(GIVEN RECORDS)
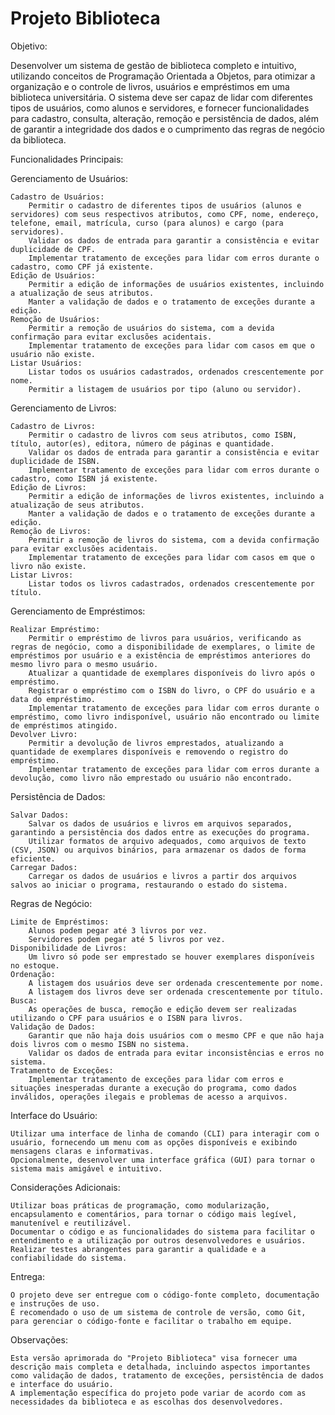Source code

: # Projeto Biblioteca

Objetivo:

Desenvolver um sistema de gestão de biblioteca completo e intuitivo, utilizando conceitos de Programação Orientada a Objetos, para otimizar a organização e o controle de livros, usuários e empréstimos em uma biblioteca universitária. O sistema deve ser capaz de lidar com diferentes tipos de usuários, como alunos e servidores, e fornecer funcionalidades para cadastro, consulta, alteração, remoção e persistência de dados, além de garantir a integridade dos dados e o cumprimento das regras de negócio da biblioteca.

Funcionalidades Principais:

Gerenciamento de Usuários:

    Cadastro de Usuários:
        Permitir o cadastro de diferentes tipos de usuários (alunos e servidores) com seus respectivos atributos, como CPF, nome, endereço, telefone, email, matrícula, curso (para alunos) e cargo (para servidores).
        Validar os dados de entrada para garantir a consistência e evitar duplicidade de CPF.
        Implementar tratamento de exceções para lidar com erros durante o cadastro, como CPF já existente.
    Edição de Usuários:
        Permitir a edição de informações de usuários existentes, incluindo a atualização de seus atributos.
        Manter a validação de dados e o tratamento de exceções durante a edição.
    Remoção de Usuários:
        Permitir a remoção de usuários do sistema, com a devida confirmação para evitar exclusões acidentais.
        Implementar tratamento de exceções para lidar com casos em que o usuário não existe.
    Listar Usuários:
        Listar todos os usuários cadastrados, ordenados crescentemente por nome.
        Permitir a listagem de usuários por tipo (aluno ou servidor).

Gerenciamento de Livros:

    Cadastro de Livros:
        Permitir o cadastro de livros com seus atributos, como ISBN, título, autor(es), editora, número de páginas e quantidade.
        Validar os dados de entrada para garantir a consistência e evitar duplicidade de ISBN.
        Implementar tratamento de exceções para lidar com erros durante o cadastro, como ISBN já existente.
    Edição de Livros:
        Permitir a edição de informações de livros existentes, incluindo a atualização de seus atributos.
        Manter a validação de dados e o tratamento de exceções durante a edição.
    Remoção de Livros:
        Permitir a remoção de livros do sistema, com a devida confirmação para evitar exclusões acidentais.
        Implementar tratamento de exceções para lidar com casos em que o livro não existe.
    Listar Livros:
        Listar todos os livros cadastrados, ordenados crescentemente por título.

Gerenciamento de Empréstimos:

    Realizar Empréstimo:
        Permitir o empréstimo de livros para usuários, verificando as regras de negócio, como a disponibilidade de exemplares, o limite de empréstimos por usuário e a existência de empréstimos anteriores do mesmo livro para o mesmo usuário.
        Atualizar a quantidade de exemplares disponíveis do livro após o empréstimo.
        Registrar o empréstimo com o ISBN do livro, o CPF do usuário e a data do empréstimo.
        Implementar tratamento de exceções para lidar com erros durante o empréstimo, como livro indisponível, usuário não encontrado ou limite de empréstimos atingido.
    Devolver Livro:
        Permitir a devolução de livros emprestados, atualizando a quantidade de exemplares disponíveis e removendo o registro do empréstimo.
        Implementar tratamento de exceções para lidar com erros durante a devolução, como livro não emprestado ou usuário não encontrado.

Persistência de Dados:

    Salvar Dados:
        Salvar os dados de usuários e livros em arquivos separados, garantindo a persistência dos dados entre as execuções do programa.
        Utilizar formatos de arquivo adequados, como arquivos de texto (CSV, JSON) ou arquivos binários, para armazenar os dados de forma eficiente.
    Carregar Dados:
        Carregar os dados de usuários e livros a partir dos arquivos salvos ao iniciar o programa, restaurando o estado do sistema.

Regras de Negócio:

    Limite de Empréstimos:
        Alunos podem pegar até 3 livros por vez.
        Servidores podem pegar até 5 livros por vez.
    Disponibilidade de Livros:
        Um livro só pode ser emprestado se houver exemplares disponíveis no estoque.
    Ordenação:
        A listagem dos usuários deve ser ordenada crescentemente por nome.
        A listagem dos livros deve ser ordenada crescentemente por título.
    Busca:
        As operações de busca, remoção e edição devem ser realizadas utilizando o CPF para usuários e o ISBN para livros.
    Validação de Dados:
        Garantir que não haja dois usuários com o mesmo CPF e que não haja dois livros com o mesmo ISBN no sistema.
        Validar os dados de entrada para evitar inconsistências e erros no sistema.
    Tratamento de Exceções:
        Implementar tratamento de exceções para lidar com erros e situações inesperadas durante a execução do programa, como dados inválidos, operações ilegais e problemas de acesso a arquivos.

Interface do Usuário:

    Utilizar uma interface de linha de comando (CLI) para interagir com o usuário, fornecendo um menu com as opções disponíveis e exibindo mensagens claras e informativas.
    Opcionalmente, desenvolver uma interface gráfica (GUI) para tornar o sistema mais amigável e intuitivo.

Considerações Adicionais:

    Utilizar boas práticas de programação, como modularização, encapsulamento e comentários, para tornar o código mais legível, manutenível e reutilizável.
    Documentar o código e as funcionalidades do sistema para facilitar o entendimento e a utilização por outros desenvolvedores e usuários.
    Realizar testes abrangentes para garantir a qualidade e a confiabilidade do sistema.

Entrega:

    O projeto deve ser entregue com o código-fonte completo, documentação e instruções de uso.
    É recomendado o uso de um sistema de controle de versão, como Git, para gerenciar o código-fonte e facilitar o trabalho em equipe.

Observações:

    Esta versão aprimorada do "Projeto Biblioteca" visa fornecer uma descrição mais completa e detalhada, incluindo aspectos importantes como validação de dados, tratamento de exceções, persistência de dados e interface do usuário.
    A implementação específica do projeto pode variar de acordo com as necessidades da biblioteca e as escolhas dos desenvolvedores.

(WHAT IS REQUIRED) Leave out the pictures and repeat exactly the lines from the first line of the data through the line containing "duplicidade de CPF.". Add nothing else.

(RESPONSE AREA)
Source code

: # Projeto Biblioteca

Objetivo:

Desenvolver um sistema de gestão de biblioteca completo e intuitivo, utilizando conceitos de Programação Orientada a Objetos, para otimizar a organização e o controle de livros, usuários e empréstimos em uma biblioteca universitária. O sistema deve ser capaz de lidar com diferentes tipos de usuários, como alunos e servidores, e fornecer funcionalidades para cadastro, consulta, alteração, remoção e persistência de dados, além de garantir a integridade dos dados e o cumprimento das regras de negócio da biblioteca.

Funcionalidades Principais:

Gerenciamento de Usuários:

    Cadastro de Usuários:
        Permitir o cadastro de diferentes tipos de usuários (alunos e servidores) com seus respectivos atributos, como CPF, nome, endereço, telefone, email, matrícula, curso (para alunos) e cargo (para servidores).
        Validar os dados de entrada para garantir a consistência e evitar duplicidade de CPF.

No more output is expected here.